ABOUT THIS TASK - Transcribe each record exactly, but omit pictures.

DATA PROVIDED -
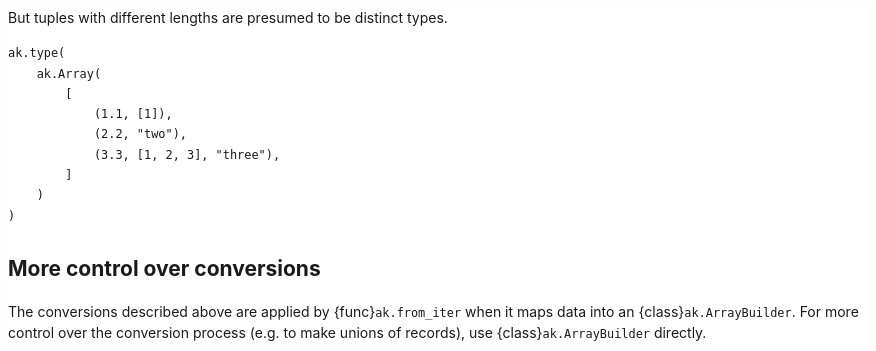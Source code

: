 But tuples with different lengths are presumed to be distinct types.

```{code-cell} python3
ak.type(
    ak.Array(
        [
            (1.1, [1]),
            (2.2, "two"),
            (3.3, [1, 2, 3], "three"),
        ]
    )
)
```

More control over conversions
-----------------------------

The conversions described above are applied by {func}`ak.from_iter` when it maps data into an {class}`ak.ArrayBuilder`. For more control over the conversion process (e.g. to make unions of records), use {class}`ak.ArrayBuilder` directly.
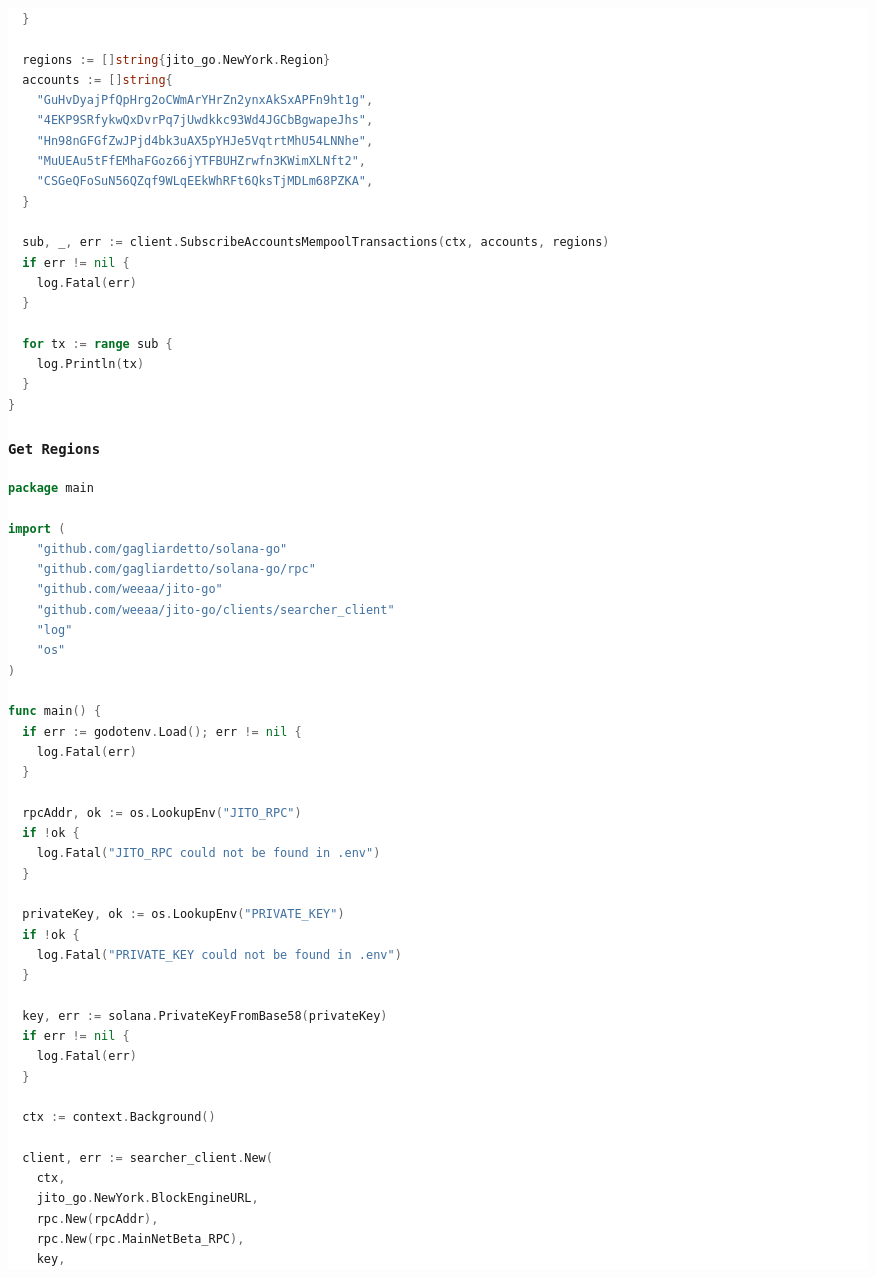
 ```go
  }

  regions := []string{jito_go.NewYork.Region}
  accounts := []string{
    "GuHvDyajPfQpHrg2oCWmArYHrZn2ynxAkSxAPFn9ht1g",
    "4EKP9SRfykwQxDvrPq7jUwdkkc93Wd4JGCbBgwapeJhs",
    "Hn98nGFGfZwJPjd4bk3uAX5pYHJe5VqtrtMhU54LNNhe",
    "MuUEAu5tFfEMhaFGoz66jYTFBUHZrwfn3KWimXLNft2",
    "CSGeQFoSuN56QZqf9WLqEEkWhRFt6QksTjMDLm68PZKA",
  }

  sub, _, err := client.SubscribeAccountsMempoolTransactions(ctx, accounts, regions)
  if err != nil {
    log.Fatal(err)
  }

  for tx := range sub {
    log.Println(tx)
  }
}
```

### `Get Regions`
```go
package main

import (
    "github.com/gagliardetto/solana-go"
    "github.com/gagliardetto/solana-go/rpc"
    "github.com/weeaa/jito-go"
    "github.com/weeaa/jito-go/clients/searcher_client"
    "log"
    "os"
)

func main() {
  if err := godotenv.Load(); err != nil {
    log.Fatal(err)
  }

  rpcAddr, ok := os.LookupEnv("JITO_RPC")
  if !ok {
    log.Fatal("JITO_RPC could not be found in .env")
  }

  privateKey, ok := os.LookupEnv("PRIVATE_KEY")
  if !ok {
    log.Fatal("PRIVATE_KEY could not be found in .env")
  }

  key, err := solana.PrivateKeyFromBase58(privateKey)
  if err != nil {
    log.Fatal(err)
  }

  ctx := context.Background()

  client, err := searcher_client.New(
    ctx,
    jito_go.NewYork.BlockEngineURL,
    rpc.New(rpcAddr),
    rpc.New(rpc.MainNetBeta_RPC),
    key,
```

EXERCISE RESULT -
Source code

: But tuples with different lengths are presumed to be distinct types.

```{code-cell} python3
ak.type(
    ak.Array(
        [
            (1.1, [1]),
            (2.2, "two"),
            (3.3, [1, 2, 3], "three"),
        ]
    )
)
```

More control over conversions
-----------------------------

The conversions described above are applied by {func}`ak.from_iter` when it maps data into an {class}`ak.ArrayBuilder`. For more control over the conversion process (e.g. to make unions of records), use {class}`ak.ArrayBuilder` directly.
 ```go
  }

  regions := []string{jito_go.NewYork.Region}
  accounts := []string{
    "GuHvDyajPfQpHrg2oCWmArYHrZn2ynxAkSxAPFn9ht1g",
    "4EKP9SRfykwQxDvrPq7jUwdkkc93Wd4JGCbBgwapeJhs",
    "Hn98nGFGfZwJPjd4bk3uAX5pYHJe5VqtrtMhU54LNNhe",
    "MuUEAu5tFfEMhaFGoz66jYTFBUHZrwfn3KWimXLNft2",
    "CSGeQFoSuN56QZqf9WLqEEkWhRFt6QksTjMDLm68PZKA",
  }

  sub, _, err := client.SubscribeAccountsMempoolTransactions(ctx, accounts, regions)
  if err != nil {
    log.Fatal(err)
  }

  for tx := range sub {
    log.Println(tx)
  }
}
```

### `Get Regions`
```go
package main

import (
    "github.com/gagliardetto/solana-go"
    "github.com/gagliardetto/solana-go/rpc"
    "github.com/weeaa/jito-go"
    "github.com/weeaa/jito-go/clients/searcher_client"
    "log"
    "os"
)

func main() {
  if err := godotenv.Load(); err != nil {
    log.Fatal(err)
  }

  rpcAddr, ok := os.LookupEnv("JITO_RPC")
  if !ok {
    log.Fatal("JITO_RPC could not be found in .env")
  }

  privateKey, ok := os.LookupEnv("PRIVATE_KEY")
  if !ok {
    log.Fatal("PRIVATE_KEY could not be found in .env")
  }

  key, err := solana.PrivateKeyFromBase58(privateKey)
  if err != nil {
    log.Fatal(err)
  }

  ctx := context.Background()

  client, err := searcher_client.New(
    ctx,
    jito_go.NewYork.BlockEngineURL,
    rpc.New(rpcAddr),
    rpc.New(rpc.MainNetBeta_RPC),
    key,
```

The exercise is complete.